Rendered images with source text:
--- --- ---
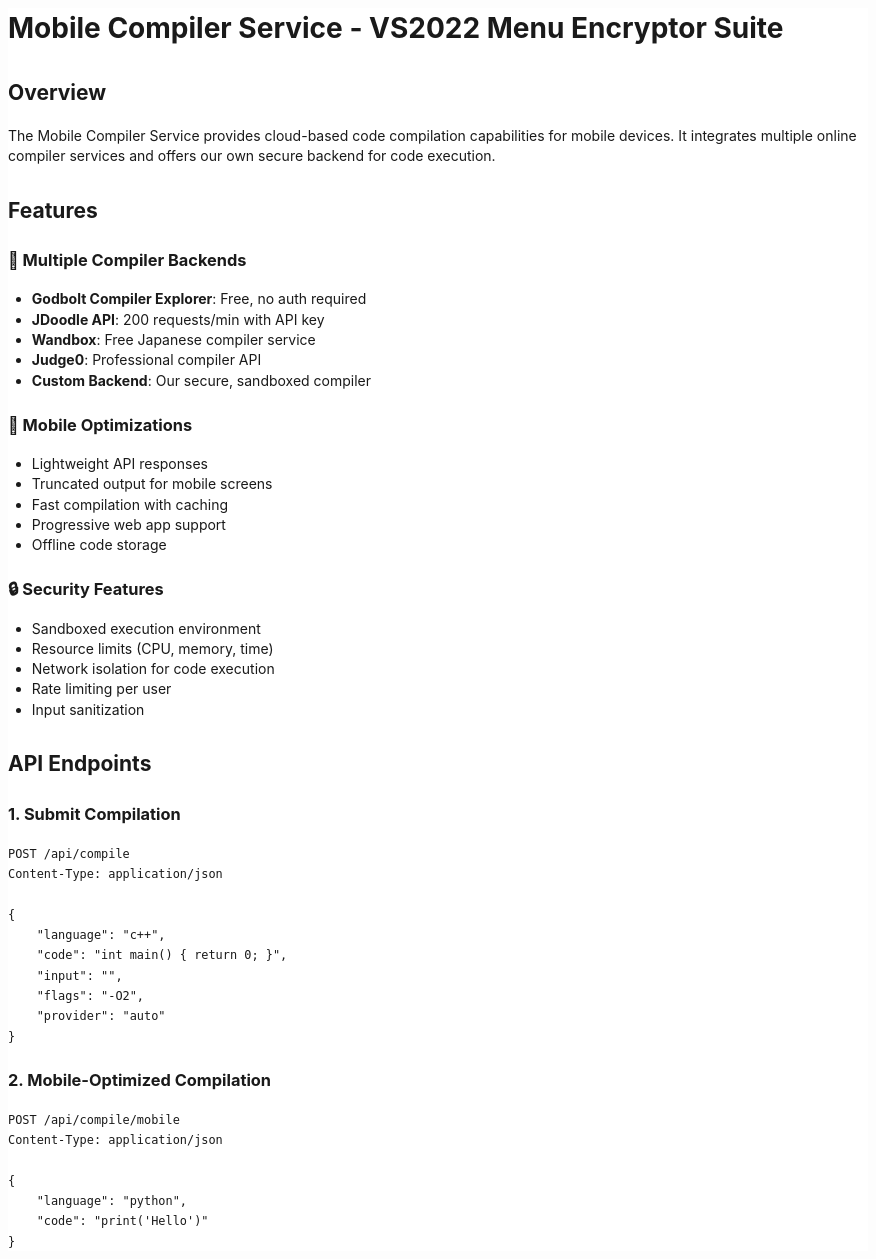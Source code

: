 # Mobile Compiler Service - VS2022 Menu Encryptor Suite

## Overview

The Mobile Compiler Service provides cloud-based code compilation capabilities for mobile devices. It integrates multiple online compiler services and offers our own secure backend for code execution.

## Features

### 🚀 Multiple Compiler Backends
- **Godbolt Compiler Explorer**: Free, no auth required
- **JDoodle API**: 200 requests/min with API key
- **Wandbox**: Free Japanese compiler service
- **Judge0**: Professional compiler API
- **Custom Backend**: Our secure, sandboxed compiler

### 📱 Mobile Optimizations
- Lightweight API responses
- Truncated output for mobile screens
- Fast compilation with caching
- Progressive web app support
- Offline code storage

### 🔒 Security Features
- Sandboxed execution environment
- Resource limits (CPU, memory, time)
- Network isolation for code execution
- Rate limiting per user
- Input sanitization

## API Endpoints

### 1. Submit Compilation
```http
POST /api/compile
Content-Type: application/json

{
    "language": "c++",
    "code": "int main() { return 0; }",
    "input": "",
    "flags": "-O2",
    "provider": "auto"
}
```

### 2. Mobile-Optimized Compilation
```http
POST /api/compile/mobile
Content-Type: application/json

{
    "language": "python",
    "code": "print('Hello')"
}
```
--- --- ---
From the records above, transcribe without alteration every line from the one with "- Lightweight API responses" to the one with "- Input sanitization", inclusive.

- Lightweight API responses
- Truncated output for mobile screens
- Fast compilation with caching
- Progressive web app support
- Offline code storage

### 🔒 Security Features
- Sandboxed execution environment
- Resource limits (CPU, memory, time)
- Network isolation for code execution
- Rate limiting per user
- Input sanitization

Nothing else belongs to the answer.